Each record below should be returned exactly, with its pictures left out.

#### DATA UNDER STUDY:

Segment Open

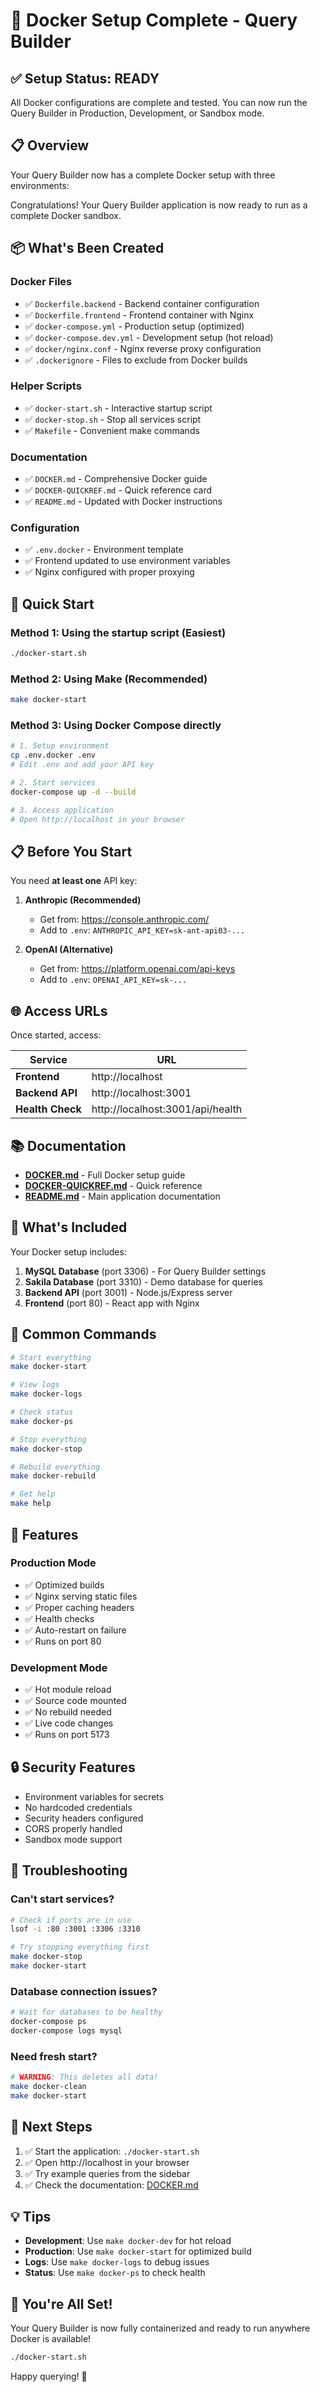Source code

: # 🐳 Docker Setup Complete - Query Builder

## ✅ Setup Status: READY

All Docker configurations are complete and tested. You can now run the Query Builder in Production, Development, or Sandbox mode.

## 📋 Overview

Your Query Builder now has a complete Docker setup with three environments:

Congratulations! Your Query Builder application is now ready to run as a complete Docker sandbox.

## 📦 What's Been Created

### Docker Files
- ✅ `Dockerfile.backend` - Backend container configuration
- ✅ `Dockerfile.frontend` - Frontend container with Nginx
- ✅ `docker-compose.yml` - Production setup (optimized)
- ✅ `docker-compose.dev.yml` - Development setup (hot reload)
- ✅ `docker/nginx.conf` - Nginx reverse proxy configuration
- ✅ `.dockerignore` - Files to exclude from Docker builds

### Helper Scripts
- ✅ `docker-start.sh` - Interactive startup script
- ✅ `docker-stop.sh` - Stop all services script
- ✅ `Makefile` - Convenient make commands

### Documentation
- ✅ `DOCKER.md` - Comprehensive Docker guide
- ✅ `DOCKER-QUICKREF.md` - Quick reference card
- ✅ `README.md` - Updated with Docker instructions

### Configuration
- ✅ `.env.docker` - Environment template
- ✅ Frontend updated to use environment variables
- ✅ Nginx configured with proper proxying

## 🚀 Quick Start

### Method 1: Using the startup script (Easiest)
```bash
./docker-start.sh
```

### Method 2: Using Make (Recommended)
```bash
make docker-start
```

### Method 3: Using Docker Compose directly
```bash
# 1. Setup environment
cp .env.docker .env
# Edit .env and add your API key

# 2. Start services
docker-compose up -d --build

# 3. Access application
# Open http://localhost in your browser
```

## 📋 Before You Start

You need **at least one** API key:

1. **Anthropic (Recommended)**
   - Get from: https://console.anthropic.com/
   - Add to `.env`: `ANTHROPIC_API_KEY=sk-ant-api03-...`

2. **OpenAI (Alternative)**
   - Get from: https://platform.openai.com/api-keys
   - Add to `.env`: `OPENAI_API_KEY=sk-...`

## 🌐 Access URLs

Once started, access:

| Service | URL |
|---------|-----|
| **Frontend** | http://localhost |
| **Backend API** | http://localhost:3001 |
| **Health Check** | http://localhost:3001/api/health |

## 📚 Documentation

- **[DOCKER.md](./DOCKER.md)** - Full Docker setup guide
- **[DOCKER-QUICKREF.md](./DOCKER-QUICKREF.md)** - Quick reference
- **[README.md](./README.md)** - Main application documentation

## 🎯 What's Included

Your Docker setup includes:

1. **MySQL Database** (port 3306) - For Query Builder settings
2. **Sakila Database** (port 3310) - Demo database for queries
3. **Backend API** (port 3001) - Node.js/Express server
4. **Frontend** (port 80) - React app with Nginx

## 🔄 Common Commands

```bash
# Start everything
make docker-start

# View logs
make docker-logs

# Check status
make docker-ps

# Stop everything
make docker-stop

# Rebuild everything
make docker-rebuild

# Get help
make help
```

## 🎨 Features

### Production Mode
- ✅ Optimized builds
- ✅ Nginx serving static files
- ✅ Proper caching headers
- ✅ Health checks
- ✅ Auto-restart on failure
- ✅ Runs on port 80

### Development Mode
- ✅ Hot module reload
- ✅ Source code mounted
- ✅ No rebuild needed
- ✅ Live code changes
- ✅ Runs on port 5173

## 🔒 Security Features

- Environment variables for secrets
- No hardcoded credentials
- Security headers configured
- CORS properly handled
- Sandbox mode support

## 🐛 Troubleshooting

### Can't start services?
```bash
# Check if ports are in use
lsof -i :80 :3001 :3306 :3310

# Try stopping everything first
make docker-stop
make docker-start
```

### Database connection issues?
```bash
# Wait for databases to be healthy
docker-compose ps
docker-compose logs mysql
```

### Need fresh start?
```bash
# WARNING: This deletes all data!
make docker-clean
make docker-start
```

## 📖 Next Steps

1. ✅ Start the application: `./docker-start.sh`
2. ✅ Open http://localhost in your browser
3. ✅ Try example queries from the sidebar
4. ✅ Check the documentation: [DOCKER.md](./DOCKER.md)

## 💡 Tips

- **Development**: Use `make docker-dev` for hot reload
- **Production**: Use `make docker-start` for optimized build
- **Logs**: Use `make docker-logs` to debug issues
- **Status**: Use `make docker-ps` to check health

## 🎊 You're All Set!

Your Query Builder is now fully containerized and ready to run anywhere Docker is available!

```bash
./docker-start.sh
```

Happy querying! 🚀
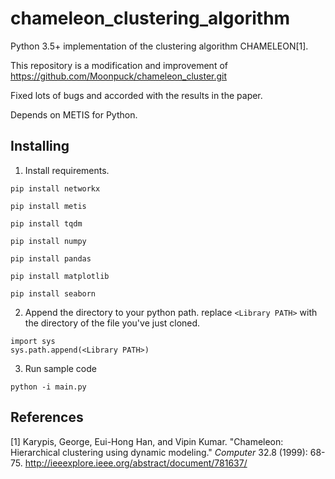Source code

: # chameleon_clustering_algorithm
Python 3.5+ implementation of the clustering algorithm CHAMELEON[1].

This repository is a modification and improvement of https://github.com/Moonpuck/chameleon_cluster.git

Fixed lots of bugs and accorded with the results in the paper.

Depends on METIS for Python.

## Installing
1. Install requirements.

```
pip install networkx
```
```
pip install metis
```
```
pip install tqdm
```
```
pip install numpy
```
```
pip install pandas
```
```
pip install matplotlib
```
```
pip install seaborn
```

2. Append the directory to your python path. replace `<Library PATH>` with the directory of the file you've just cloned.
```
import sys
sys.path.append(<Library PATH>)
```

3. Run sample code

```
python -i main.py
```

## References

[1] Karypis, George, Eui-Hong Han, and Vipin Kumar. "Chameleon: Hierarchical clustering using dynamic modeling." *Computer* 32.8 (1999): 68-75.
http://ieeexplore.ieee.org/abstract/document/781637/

Segment Closed

#### SOLUTION FOR THIS PROBLEM:
Source code

: # 🐳 Docker Setup Complete - Query Builder

## ✅ Setup Status: READY

All Docker configurations are complete and tested. You can now run the Query Builder in Production, Development, or Sandbox mode.

## 📋 Overview

Your Query Builder now has a complete Docker setup with three environments:

Congratulations! Your Query Builder application is now ready to run as a complete Docker sandbox.

## 📦 What's Been Created

### Docker Files
- ✅ `Dockerfile.backend` - Backend container configuration
- ✅ `Dockerfile.frontend` - Frontend container with Nginx
- ✅ `docker-compose.yml` - Production setup (optimized)
- ✅ `docker-compose.dev.yml` - Development setup (hot reload)
- ✅ `docker/nginx.conf` - Nginx reverse proxy configuration
- ✅ `.dockerignore` - Files to exclude from Docker builds

### Helper Scripts
- ✅ `docker-start.sh` - Interactive startup script
- ✅ `docker-stop.sh` - Stop all services script
- ✅ `Makefile` - Convenient make commands

### Documentation
- ✅ `DOCKER.md` - Comprehensive Docker guide
- ✅ `DOCKER-QUICKREF.md` - Quick reference card
- ✅ `README.md` - Updated with Docker instructions

### Configuration
- ✅ `.env.docker` - Environment template
- ✅ Frontend updated to use environment variables
- ✅ Nginx configured with proper proxying

## 🚀 Quick Start

### Method 1: Using the startup script (Easiest)
```bash
./docker-start.sh
```

### Method 2: Using Make (Recommended)
```bash
make docker-start
```

### Method 3: Using Docker Compose directly
```bash
# 1. Setup environment
cp .env.docker .env
# Edit .env and add your API key

# 2. Start services
docker-compose up -d --build

# 3. Access application
# Open http://localhost in your browser
```

## 📋 Before You Start

You need **at least one** API key:

1. **Anthropic (Recommended)**
   - Get from: https://console.anthropic.com/
   - Add to `.env`: `ANTHROPIC_API_KEY=sk-ant-api03-...`

2. **OpenAI (Alternative)**
   - Get from: https://platform.openai.com/api-keys
   - Add to `.env`: `OPENAI_API_KEY=sk-...`

## 🌐 Access URLs

Once started, access:

| Service | URL |
|---------|-----|
| **Frontend** | http://localhost |
| **Backend API** | http://localhost:3001 |
| **Health Check** | http://localhost:3001/api/health |

## 📚 Documentation

- **[DOCKER.md](./DOCKER.md)** - Full Docker setup guide
- **[DOCKER-QUICKREF.md](./DOCKER-QUICKREF.md)** - Quick reference
- **[README.md](./README.md)** - Main application documentation

## 🎯 What's Included

Your Docker setup includes:

1. **MySQL Database** (port 3306) - For Query Builder settings
2. **Sakila Database** (port 3310) - Demo database for queries
3. **Backend API** (port 3001) - Node.js/Express server
4. **Frontend** (port 80) - React app with Nginx

## 🔄 Common Commands

```bash
# Start everything
make docker-start

# View logs
make docker-logs

# Check status
make docker-ps

# Stop everything
make docker-stop

# Rebuild everything
make docker-rebuild

# Get help
make help
```

## 🎨 Features

### Production Mode
- ✅ Optimized builds
- ✅ Nginx serving static files
- ✅ Proper caching headers
- ✅ Health checks
- ✅ Auto-restart on failure
- ✅ Runs on port 80

### Development Mode
- ✅ Hot module reload
- ✅ Source code mounted
- ✅ No rebuild needed
- ✅ Live code changes
- ✅ Runs on port 5173

## 🔒 Security Features

- Environment variables for secrets
- No hardcoded credentials
- Security headers configured
- CORS properly handled
- Sandbox mode support

## 🐛 Troubleshooting

### Can't start services?
```bash
# Check if ports are in use
lsof -i :80 :3001 :3306 :3310

# Try stopping everything first
make docker-stop
make docker-start
```

### Database connection issues?
```bash
# Wait for databases to be healthy
docker-compose ps
docker-compose logs mysql
```

### Need fresh start?
```bash
# WARNING: This deletes all data!
make docker-clean
make docker-start
```

## 📖 Next Steps

1. ✅ Start the application: `./docker-start.sh`
2. ✅ Open http://localhost in your browser
3. ✅ Try example queries from the sidebar
4. ✅ Check the documentation: [DOCKER.md](./DOCKER.md)

## 💡 Tips

- **Development**: Use `make docker-dev` for hot reload
- **Production**: Use `make docker-start` for optimized build
- **Logs**: Use `make docker-logs` to debug issues
- **Status**: Use `make docker-ps` to check health

## 🎊 You're All Set!

Your Query Builder is now fully containerized and ready to run anywhere Docker is available!

```bash
./docker-start.sh
```

Happy querying! 🚀
Source code

: # chameleon_clustering_algorithm
Python 3.5+ implementation of the clustering algorithm CHAMELEON[1].

This repository is a modification and improvement of https://github.com/Moonpuck/chameleon_cluster.git

Fixed lots of bugs and accorded with the results in the paper.

Depends on METIS for Python.

## Installing
1. Install requirements.

```
pip install networkx
```
```
pip install metis
```
```
pip install tqdm
```
```
pip install numpy
```
```
pip install pandas
```
```
pip install matplotlib
```
```
pip install seaborn
```

2. Append the directory to your python path. replace `<Library PATH>` with the directory of the file you've just cloned.
```
import sys
sys.path.append(<Library PATH>)
```

3. Run sample code

```
python -i main.py
```

## References

[1] Karypis, George, Eui-Hong Han, and Vipin Kumar. "Chameleon: Hierarchical clustering using dynamic modeling." *Computer* 32.8 (1999): 68-75.
http://ieeexplore.ieee.org/abstract/document/781637/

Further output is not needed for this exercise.